I breathed. I counted my own heartbeat—steady, present, insistently alive.
Then I straightened my spine against the cold wall, lifted my chin in a room where no one could see me do it, and waited.
Chapter 16 – Gregory
The first man who put his hands on me lasted approximately four seconds.
He came in fast—Tomas’s security, the broader of the two who had been stationed in my corridor an hour ago—grabbing my collar with both hands, and I broke his grip at the wrists, turned into his momentum, and had him face-first against my kitchen wall before his partner had fully registered that it was happening. The second one moved in from the left, and I caught his forearm mid-swing, redirected, and put my elbow into his ribs with enough force to drop him onto one knee.
He didn’t stay there.
He came back up with a straight punch that clipped my jaw, and I tasted the familiar copper of split skin but didn’t stop moving. We went into the kitchen island together, something ceramic shattering off the counter, and I got my arm around his throat from behind and held until his legs stopped working and lowered him to the floor with the particular care of a man who wants the other man unconscious and not dead.
The first one had peeled himself off the wall. He had a knife now—a boot knife, short and practical—and he came in low with it, which told me he actually knew what he was doing, and that this was going to take longer than I wanted.

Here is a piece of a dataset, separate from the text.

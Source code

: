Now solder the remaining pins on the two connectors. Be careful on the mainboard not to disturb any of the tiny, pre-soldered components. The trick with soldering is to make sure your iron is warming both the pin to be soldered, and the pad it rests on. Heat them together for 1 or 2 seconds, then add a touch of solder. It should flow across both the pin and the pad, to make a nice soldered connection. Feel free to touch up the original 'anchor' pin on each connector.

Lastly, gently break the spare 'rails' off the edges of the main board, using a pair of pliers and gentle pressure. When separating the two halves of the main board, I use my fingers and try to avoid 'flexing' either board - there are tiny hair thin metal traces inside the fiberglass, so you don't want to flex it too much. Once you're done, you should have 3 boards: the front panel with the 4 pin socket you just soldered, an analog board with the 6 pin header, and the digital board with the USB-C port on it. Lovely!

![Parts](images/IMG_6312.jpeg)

I took the cut across my forearm to get inside his reach, felt the sting of it as distant information, got the knife hand, broke his grip on it, and we traded three blows in close quarters that left us both bleeding and breathing harder than either of us would have preferred.
A fourth man came through my door. Then a fifth.
“Enough.”
Yegor’s voice. Yegor himself was a half-step behind it, filling the doorframe with the specific quality of stillness that very large men with very long memories projected when they had decided a situation was going to stop. The men around me stopped. Even the one with the bleeding nose stopped, which said something about Yegor’s reputation that I filed away for a less urgent moment.
“Everyone, stand down,” Yegor said. Not loudly. He didn’t need to say it loudly.
I straightened. My forearm was bleeding steadily onto my kitchen floor. I noted this without particular feeling.
Tomas Alvarez had come in behind Yegor’s men, and he was standing near the door with his arms crossed and his face doing the thing it did when he had already reached a verdict and was performing the courtesy of appearing to weigh evidence.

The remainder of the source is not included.